Todos sabemos que en cada sociedad y cada cultura, hay diferencias, entre otras, socioeconómicas, de estatus, por etnias, tribus urbanas y roles, que nos definen sin querer o queriendo dentro de nuestros pequeños diversos grupos sociales. Uno de los más influyentes es la familia, en la cual, también a través de la repartición de roles, nos va determinando en los primeros años de identidad personal y social. En la familia hay roles difícilmente cuestionables: el padre, la madre, la hermana,… difícilmente intercambiarán identidad, y suponen un punto de referencia para los más pequeños.

 

A pesar del rol en cierta manera impuesto, la familia, además,  nos concede una sensación de pertenencia, de seguridad y un amor incondicional necesarios para el buen equilibrio emocional de un individuo. Algunas veces, por desgracia, esto no funciona correctamente. Pero lo que está claro, es que estos valores básicos de familia se repiten en diversas culturas y rara vez se estructuran de manera diferente. El factor de la cultura a la cual pertenezca ese núcleo familiar, es un principio de modelación fundamental, que marca esas diferencias por encima de todos los valores básicos mencionados anteriormente.

 

Después, cada individuo forma y forja una personalidad gracias a los aprendizajes y experiencias que reciban tanto del exterior como del interior del núcleo familiar, sumado a factores genéticos. Esas personalidades asentadas reflejan valores que influencian a otros individuos, sobretodo de personalidad más vulnerable y maleable. Hasta que llegan los cuestionamientos más profundos y críticos ante lo que y ante de lo que creemos establecido.
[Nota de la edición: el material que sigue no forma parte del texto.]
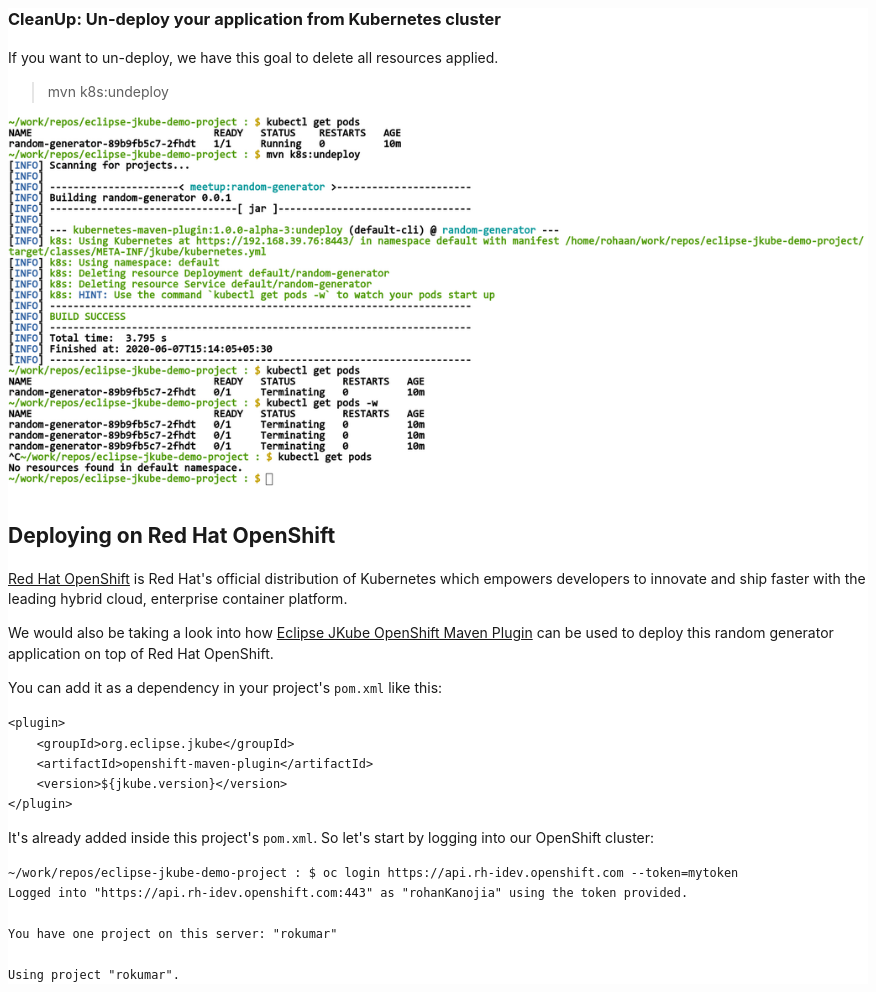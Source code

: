 
### CleanUp: Un-deploy your application from Kubernetes cluster

  If you want to un-deploy, we have this goal to delete all resources applied.

 > mvn k8s:undeploy

![Elipse JKube Resource](screenshots/undeploy.png)

## Deploying on Red Hat OpenShift
[Red Hat OpenShift](https://www.openshift.com/) is Red Hat's official distribution of Kubernetes which empowers developers to innovate and ship faster with the leading hybrid cloud, enterprise container platform.

We would also be taking a look into how [Eclipse JKube OpenShift Maven Plugin](https://github.com/eclipse/jkube/tree/master/openshift-maven-plugin) can be used to deploy this random generator application on top of Red Hat OpenShift.

You can add it as a dependency in your project's `pom.xml` like this:
```
<plugin>
    <groupId>org.eclipse.jkube</groupId>
    <artifactId>openshift-maven-plugin</artifactId>
    <version>${jkube.version}</version>
</plugin>
```

It's already added inside this project's `pom.xml`. So let's start by logging into our OpenShift cluster:
```
~/work/repos/eclipse-jkube-demo-project : $ oc login https://api.rh-idev.openshift.com --token=mytoken
Logged into "https://api.rh-idev.openshift.com:443" as "rohanKanojia" using the token provided.

You have one project on this server: "rokumar"

Using project "rokumar".
```
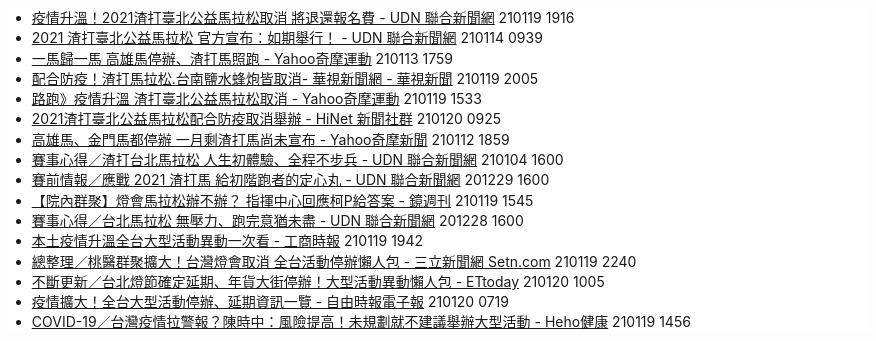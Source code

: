 - [疫情升溫！2021渣打臺北公益馬拉松取消 將退還報名費 - UDN 聯合新聞網](https://udn.com/news/story/7266/5187069?from=udn-ch1_breaknews-1-cate9-news "疫情升溫！2021渣打臺北公益馬拉松取消 將退還報名費 - UDN 聯合新聞網") 210119 1916
- [2021 渣打臺北公益馬拉松 官方宣布：如期舉行！ - UDN 聯合新聞網](https://udn.com/news/story/7879/5172698 "2021 渣打臺北公益馬拉松 官方宣布：如期舉行！ - UDN 聯合新聞網") 210114 0939
- [一馬歸一馬 高雄馬停辦、渣打馬照跑 - Yahoo奇摩運動](https://tw.sports.yahoo.com/news/%E9%A6%AC%E6%AD%B8-%E9%A6%AC-%E9%AB%98%E9%9B%84%E9%A6%AC%E5%81%9C%E8%BE%A6-%E6%B8%A3%E6%89%93%E9%A6%AC%E7%85%A7%E8%B7%91-095904617.html "一馬歸一馬 高雄馬停辦、渣打馬照跑 - Yahoo奇摩運動") 210113 1759
- [配合防疫！渣打馬拉松.台南鹽水蜂炮皆取消- 華視新聞網 - 華視新聞](https://news.cts.com.tw/cts/life/202101/202101192028458.html "配合防疫！渣打馬拉松.台南鹽水蜂炮皆取消- 華視新聞網 - 華視新聞") 210119 2005
- [路跑》疫情升溫 渣打臺北公益馬拉松取消 - Yahoo奇摩運動](https://tw.sports.yahoo.com/news/%E8%B7%AF%E8%B7%91-%E7%96%AB%E6%83%85%E5%8D%87%E6%BA%AB-%E6%B8%A3%E6%89%93%E8%87%BA%E5%8C%97%E5%85%AC%E7%9B%8A%E9%A6%AC%E6%8B%89%E6%9D%BE%E5%8F%96%E6%B6%88-073320557.html "路跑》疫情升溫 渣打臺北公益馬拉松取消 - Yahoo奇摩運動") 210119 1533
- [2021渣打臺北公益馬拉松配合防疫取消舉辦 - HiNet 新聞社群](https://times.hinet.net/news/23196741 "2021渣打臺北公益馬拉松配合防疫取消舉辦 - HiNet 新聞社群") 210120 0925
- [高雄馬、金門馬都停辦 一月剩渣打馬尚未宣布 - Yahoo奇摩新聞](https://tw.news.yahoo.com/%E9%AB%98%E9%9B%84%E9%A6%AC-%E9%87%91%E9%96%80%E9%A6%AC%E9%83%BD%E5%81%9C%E8%BE%A6-%E6%9C%88%E5%89%A9%E6%B8%A3%E6%89%93%E9%A6%AC%E5%B0%9A%E6%9C%AA%E5%AE%A3%E5%B8%83-105933154.html "高雄馬、金門馬都停辦 一月剩渣打馬尚未宣布 - Yahoo奇摩新聞") 210112 1859
- [賽事心得／渣打台北馬拉松 人生初體驗、全程不步兵 - UDN 聯合新聞網](https://udn.com/news/story/7879/5145018 "賽事心得／渣打台北馬拉松 人生初體驗、全程不步兵 - UDN 聯合新聞網") 210104 1600
- [賽前情報／應戰 2021 渣打馬 給初階跑者的定心丸 - UDN 聯合新聞網](https://udn.com/news/story/7879/5129435 "賽前情報／應戰 2021 渣打馬 給初階跑者的定心丸 - UDN 聯合新聞網") 201229 1600
- [【院內群聚】燈會馬拉松辦不辦？ 指揮中心回應柯P給答案 - 鏡週刊](https://www.mirrormedia.mg/story/20210119edi034/ "【院內群聚】燈會馬拉松辦不辦？ 指揮中心回應柯P給答案 - 鏡週刊") 210119 1545
- [賽事心得／台北馬拉松 無壓力、跑完意猶未盡 - UDN 聯合新聞網](https://udn.com/news/story/7879/5126725 "賽事心得／台北馬拉松 無壓力、跑完意猶未盡 - UDN 聯合新聞網") 201228 1600
- [本土疫情升溫全台大型活動異動一次看 - 工商時報](https://ctee.com.tw/news/policy/405203.html "本土疫情升溫全台大型活動異動一次看 - 工商時報") 210119 1942
- [總整理／桃醫群聚擴大！台灣燈會取消 全台活動停辦懶人包 - 三立新聞網 Setn.com](https://www.setn.com/News.aspx?NewsID=884575 "總整理／桃醫群聚擴大！台灣燈會取消 全台活動停辦懶人包 - 三立新聞網 Setn.com") 210119 2240
- [不斷更新／台北燈節確定延期、年貨大街停辦！大型活動異動懶人包 - ETtoday](https://travel.ettoday.net/article/1902833.htm "不斷更新／台北燈節確定延期、年貨大街停辦！大型活動異動懶人包 - ETtoday") 210120 1005
- [疫情擴大！全台大型活動停辦、延期資訊一覽 - 自由時報電子報](https://news.ltn.com.tw/news/life/breakingnews/3415662 "疫情擴大！全台大型活動停辦、延期資訊一覽 - 自由時報電子報") 210120 0719
- [COVID-19／台灣疫情拉警報？陳時中：風險提高！未規劃就不建議舉辦大型活動 - Heho健康](https://heho.com.tw/archives/158781 "COVID-19／台灣疫情拉警報？陳時中：風險提高！未規劃就不建議舉辦大型活動 - Heho健康") 210119 1456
Un niño nace, cual tabula rasa, de cero, preparándose poco a poco para entender todo lo que se encuentre por en su camino. Su cuestionamiento sobre las cosas irá marcado, además de por la edad, por la satisfacción que le den las respuestas que reciba y esa satisfacción la encontrará sobretodo en sus ejemplos a seguir, su referencia: el núcleo familiar. A la edad de tres años, su contacto social es limitado pero fundamental.

¿Qué quiero exponer con todo ello? Lo siguiente:

 

Hace unos meses, escuchaba cómo un niño de tres años gritaba: Gay a cada hombre que veía en la televisión. Deduje que no sabría muy bien qué significaba, o quien le habrá explicado que es un motivo de señalización, quién le dijo que era una característica a tener en cuenta como diferenciación entre unos u otros, o si simplemente le gustaba la palabra.

 

 

 

 

 

 

 

 

 

Luego, cómo es lógico, preguntó “por qué hay gente de color negro?”, y luego preguntó trescientas cosas más.Cosas de la edad. Aprendiendo a identificarse y a diferenciar. Sin ningún trasfondo.

 

La respuesta que pueda recibir a cada una de sus preguntas, va a estar marcada por la personalidad y valores que tengan los individuos que le llevan de la mano durante los primeros pasos hacia la integración social.
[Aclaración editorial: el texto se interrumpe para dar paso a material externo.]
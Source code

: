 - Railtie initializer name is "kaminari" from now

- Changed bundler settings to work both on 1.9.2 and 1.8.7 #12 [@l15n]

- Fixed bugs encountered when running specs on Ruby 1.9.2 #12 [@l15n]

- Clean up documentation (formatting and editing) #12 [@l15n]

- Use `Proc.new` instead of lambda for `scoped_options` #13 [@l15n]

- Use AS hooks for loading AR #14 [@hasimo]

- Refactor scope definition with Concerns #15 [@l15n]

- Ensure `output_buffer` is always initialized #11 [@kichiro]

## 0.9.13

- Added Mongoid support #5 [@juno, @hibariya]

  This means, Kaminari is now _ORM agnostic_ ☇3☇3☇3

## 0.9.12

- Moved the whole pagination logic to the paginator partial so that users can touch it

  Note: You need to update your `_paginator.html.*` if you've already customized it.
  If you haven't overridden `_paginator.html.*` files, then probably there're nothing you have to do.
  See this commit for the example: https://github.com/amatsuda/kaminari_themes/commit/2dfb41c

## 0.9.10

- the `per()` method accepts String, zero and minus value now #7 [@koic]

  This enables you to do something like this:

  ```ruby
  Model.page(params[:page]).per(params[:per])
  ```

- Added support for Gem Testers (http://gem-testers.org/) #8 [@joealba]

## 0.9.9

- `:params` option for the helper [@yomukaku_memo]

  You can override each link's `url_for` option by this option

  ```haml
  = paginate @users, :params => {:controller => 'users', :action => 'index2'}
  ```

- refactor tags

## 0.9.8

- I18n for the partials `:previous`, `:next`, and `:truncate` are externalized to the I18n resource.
Son las nuevas generaciones las que pueden aprender a entender el mundo de una manera diferente y abierta. Así que el cuestionamiento sobre lo que está bien o mal no es más que un primer paso, posiblemente en falso.
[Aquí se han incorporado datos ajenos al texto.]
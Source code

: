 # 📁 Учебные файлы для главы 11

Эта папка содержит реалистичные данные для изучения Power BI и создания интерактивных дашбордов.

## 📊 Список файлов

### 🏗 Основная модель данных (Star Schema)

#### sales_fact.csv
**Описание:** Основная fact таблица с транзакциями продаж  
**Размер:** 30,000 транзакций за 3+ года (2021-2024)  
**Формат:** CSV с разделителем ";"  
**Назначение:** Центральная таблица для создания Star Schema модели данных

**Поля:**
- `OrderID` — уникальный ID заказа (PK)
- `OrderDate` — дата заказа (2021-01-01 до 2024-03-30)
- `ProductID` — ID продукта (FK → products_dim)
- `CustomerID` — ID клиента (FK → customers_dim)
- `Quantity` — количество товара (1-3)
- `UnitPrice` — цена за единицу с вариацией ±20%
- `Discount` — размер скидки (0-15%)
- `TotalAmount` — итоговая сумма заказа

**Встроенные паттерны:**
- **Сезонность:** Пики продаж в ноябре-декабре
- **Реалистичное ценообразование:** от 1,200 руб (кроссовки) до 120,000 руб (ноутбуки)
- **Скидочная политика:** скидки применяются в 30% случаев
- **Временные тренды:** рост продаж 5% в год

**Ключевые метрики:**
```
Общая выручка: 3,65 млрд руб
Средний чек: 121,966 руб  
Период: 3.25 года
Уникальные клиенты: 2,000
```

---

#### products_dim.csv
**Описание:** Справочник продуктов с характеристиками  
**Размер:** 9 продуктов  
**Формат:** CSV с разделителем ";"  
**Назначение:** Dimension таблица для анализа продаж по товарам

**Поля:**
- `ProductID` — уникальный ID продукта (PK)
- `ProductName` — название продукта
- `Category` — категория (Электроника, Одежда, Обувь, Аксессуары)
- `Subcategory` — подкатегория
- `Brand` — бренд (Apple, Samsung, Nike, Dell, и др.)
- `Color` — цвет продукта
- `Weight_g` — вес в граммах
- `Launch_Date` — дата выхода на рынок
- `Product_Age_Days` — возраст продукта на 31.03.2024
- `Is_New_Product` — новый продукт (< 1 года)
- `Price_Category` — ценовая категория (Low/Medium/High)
Un niño de edad tan temprana,  no entiende de diferenciación más que para entender su entorno y construirse su YO. Es la fase de egocentrismo en su desarrollo psicológico.

 

 

 

 

La importancia de dejar que descubran el mundo sin prejuicios y con estabilidad emocional. Cualquier cosa que quiera ser, es posible y respetable siempre y cuando no perjudique  la integridad de otra persona. El valor más básico que podemos enseñarle a un infante: respeto tanto por el entorno como para consigo mismo.

 

Tan sencillo como que lo único que importa es dejarle ser, y que se experimente a sí mismo en contacto con el resto.

 

Tan bonito como experimentar con él y ser partícipe de sus alegrías.

 

Tan bonito como darle la mano, caminar a su lado, enseñarle a volar,  hasta que pueda hacerlo solo.

 

Y aquí os muestro una serie de fotografías:

 

La vida de un niño de 3 años, dentro del núcleo familiar, entendiéndose y entendiendo su entorno.

 

Frágil,

vulnerable,

maleable,

tierno,

alegre,

feliz.

 

La protección y el dejarle explorar.